Stored data entries:
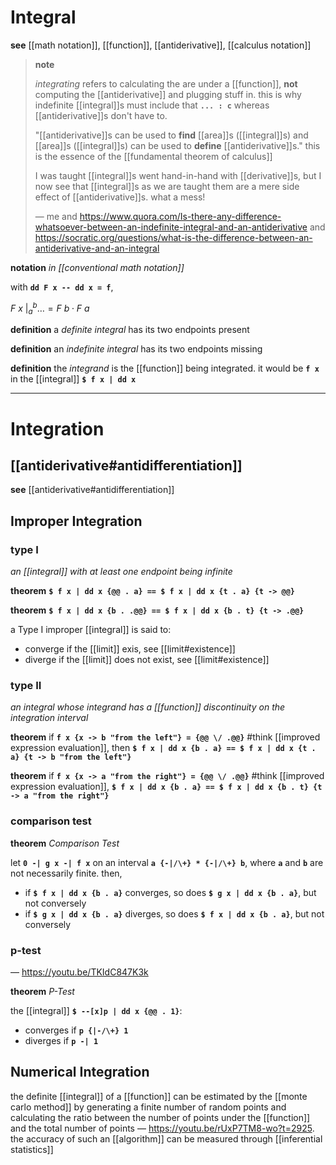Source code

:# Integral

**see** [[math notation]], [[function]], [[antiderivative]], [[calculus notation]]

> **note**
>
> _integrating_ refers to calculating the are under a [[function]], **not** computing the [[antiderivative]] and plugging stuff in. this is why indefinite [[integral]]s must include that **`... : c`** whereas [[antiderivative]]s don't have to.
>
> "[[antiderivative]]s can be used to **find** [[area]]s ([[integral]]s) and [[area]]s ([[integral]]s) can be used to **define** [[antiderivative]]s." this is the essence of the [[fundamental theorem of calculus]]
>
> I was taught [[integral]]s went hand-in-hand with [[derivative]]s, but I now see that [[integral]]s as we are taught them are a mere side effect of [[antiderivative]]s. what a mess!
>
> &mdash; me and <https://www.quora.com/Is-there-any-difference-whatsoever-between-an-indefinite-integral-and-an-antiderivative> and <https://socratic.org/questions/what-is-the-difference-between-an-antiderivative-and-an-integral>

**notation** _in [[conventional math notation]]_

with **`dd F x -- dd x = f`**,

$F\ x\ \bigr|_{a}^{b} \dots = F\ b \cdot F\ a$

**definition** a _definite integral_ has its two endpoints present

**definition** an _indefinite integral_ has its two endpoints missing

**definition** the _integrand_ is the [[function]] being integrated. it would be **`f x`** in the [[integral]] **`$ f x | dd x`**

---

# Integration

## [[antiderivative#antidifferentiation]]

**see** [[antiderivative#antidifferentiation]]

## Improper Integration

### type I

_an [[integral]] with at least one endpoint being infinite_

**theorem** **`$ f x | dd x {@@ . a} == $ f x | dd x {t . a} {t -> @@}`**

**theorem** **`$ f x | dd x {b . .@@} == $ f x | dd x {b . t} {t -> .@@}`**

a Type I improper [[integral]] is said to:

- converge if the [[limit]] exis, see [[limit#existence]]
- diverge if the [[limit]] does not exist, see [[limit#existence]]

### type II

_an integral whose integrand has a [[function]] discontinuity on the integration interval_

**theorem** if **`f x {x -> b "from the left"} = {@@ \/ .@@}`** #think [[improved expression evaluation]], then **`$ f x | dd x {b . a} == $ f x | dd x {t . a} {t -> b "from the left"}`**

**theorem** if **`f x {x -> a "from the right"} = {@@ \/ .@@}`** #think [[improved expression evaluation]], **`$ f x | dd x {b . a} == $ f x | dd x {b . t} {t -> a "from the right"}`**

### comparison test

**theorem** _Comparison Test_

let **`0 -| g x -| f x`** on an interval **`a {-|/\+} * {-|/\+} b`**, where **`a`** and **`b`** are not necessarily finite. then,

- if **`$ f x | dd x {b . a}`** converges, so does **`$ g x | dd x {b . a}`**, but not conversely
- if **`$ g x | dd x {b . a}`** diverges, so does **`$ f x | dd x {b . a}`**, but not conversely

### p-test

&mdash; <https://youtu.be/TKIdC847K3k>

**theorem** _P-Test_

the [[integral]] **`$ --[x]p | dd x {@@ . 1}`**:

- converges if **`p {|-/\+} 1`**
- diverges if **`p -| 1`**

## Numerical Integration

the definite [[integral]] of a [[function]] can be estimated by the [[monte carlo method]] by generating a finite number of random points and calculating the ratio between the number of points under the [[function]] and the total number of points &mdash; <https://youtu.be/rUxP7TM8-wo?t=2925>. the accuracy of such an [[algorithm]] can be measured through [[inferential statistics]]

* [Required work]: Exactly the lines from the one containing "- diverges if" through the last line of the records are to be transcribed, both endpoints included.

* [Exercise response]:
- diverges if **`p -| 1`**

## Numerical Integration

the definite [[integral]] of a [[function]] can be estimated by the [[monte carlo method]] by generating a finite number of random points and calculating the ratio between the number of points under the [[function]] and the total number of points &mdash; <https://youtu.be/rUxP7TM8-wo?t=2925>. the accuracy of such an [[algorithm]] can be measured through [[inferential statistics]]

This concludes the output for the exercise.